Tuesday, November 9, 2010

Kids are Mean.

That's how I'm feeling right now.
Some kids are just plain mean.

Why? I don't know.
Do they see it modeled at home?
Do they hear their parents speaking harshly toward them or others?
Are they not valued so much that they feel that in their souls and take it out on others?
I don't know any of the answers.

I do know that days like today make me want to hug my kids close,
whisper reassurance that they are perfect in my eyes.
Remind them that God loves them even more than I do,
and He doesn't care what color their skin is,
how they speak,
or what their hair looks like.

I so badly want them to know that what really matters is their hearts.
What really matters is how they treat other people.
What really matters is how they love God and follow Him.

Pray with me that I will be able to raise children who value Him more than the world.
Pray with me that I will raise children who are soft spoken.
Pray with me that I will raise children who desire to live counter-culturally.

1 comment:

Amanda said...

I have had those feelings before. I have always taught my kid to be kind to everyone and understanding of differences. In Kindergarten we struggled first with a little girl in his class that teased him regularly only to find out she was the granddaughter of his teacher.
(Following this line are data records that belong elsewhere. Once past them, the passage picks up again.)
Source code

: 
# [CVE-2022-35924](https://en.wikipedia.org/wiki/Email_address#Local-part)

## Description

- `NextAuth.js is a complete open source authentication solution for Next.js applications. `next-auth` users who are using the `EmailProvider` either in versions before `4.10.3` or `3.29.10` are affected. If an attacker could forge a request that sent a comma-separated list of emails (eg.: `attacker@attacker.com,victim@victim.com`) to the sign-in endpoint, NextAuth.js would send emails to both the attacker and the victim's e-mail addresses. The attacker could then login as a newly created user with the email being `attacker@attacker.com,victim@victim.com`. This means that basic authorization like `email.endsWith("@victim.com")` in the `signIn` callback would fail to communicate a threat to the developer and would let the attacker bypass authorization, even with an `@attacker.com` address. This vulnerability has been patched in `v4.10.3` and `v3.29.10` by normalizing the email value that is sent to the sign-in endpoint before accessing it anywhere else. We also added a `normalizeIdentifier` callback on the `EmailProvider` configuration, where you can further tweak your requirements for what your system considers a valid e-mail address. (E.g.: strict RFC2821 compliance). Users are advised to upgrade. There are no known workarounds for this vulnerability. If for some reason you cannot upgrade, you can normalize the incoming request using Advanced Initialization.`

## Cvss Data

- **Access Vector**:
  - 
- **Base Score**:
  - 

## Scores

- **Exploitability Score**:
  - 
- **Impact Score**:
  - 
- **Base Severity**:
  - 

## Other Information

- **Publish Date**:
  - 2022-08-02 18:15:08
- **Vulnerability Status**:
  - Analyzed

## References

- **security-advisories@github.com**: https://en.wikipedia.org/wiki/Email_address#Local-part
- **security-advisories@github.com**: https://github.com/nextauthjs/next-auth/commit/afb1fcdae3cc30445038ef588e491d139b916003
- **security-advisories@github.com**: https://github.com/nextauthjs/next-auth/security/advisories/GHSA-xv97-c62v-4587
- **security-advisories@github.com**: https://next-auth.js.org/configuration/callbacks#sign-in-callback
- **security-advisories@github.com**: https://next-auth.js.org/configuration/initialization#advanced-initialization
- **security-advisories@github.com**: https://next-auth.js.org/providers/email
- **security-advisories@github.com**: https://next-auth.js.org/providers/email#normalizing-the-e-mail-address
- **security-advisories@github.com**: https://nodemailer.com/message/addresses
I went in to talk to his teacher about the little girl. I expected to say some very strong words about this little girl, but the Lord softened my heart and I was very reasonable in my conversation. Later that same year Scottie defended a little girl against a group of little boys that were picking on her. That group then took up bullying him. Once again the teacher and now principal did nothing. It is so difficult. I asked the same questions you did. It was hard and at first I was angry at the kids but once again the Lord softened my heart and I realized such meanness came from somewhere else.
I questioned quitting school and homeschooling, but the Lord opened a beautiful avenue in a school where kindness is taught alongside with the scholastic curriculum and bullying is not tolerated. Pray and love and know you and God are enough to help them feel perfect.

On an upbeat, I thought about you and your sweet boys today. I ran our preschool program at the museum. I had beautiful boy who had recently been adopted from Africa. He did not even want to leave his mother's lap at first, but by the end he was letting me help him with his weaving project. It was such an enjoyment. He was such a sweetie and I loved watching his eyes light up as he ground corn and played our drum. He even sang along as we learned a Navajo song. He started out not sure that he wanted to be there and when they left he didn't want to go. I didn't get to ask much of the mom, she just apologized for his reluctance in the beginning and explained it with the tid bit on his adoption. I am excited to see him next month.

I pray with you for both your children and my son. I hope there are enough of us to raise a generation that will love others and stand against the meanness that riddles our society.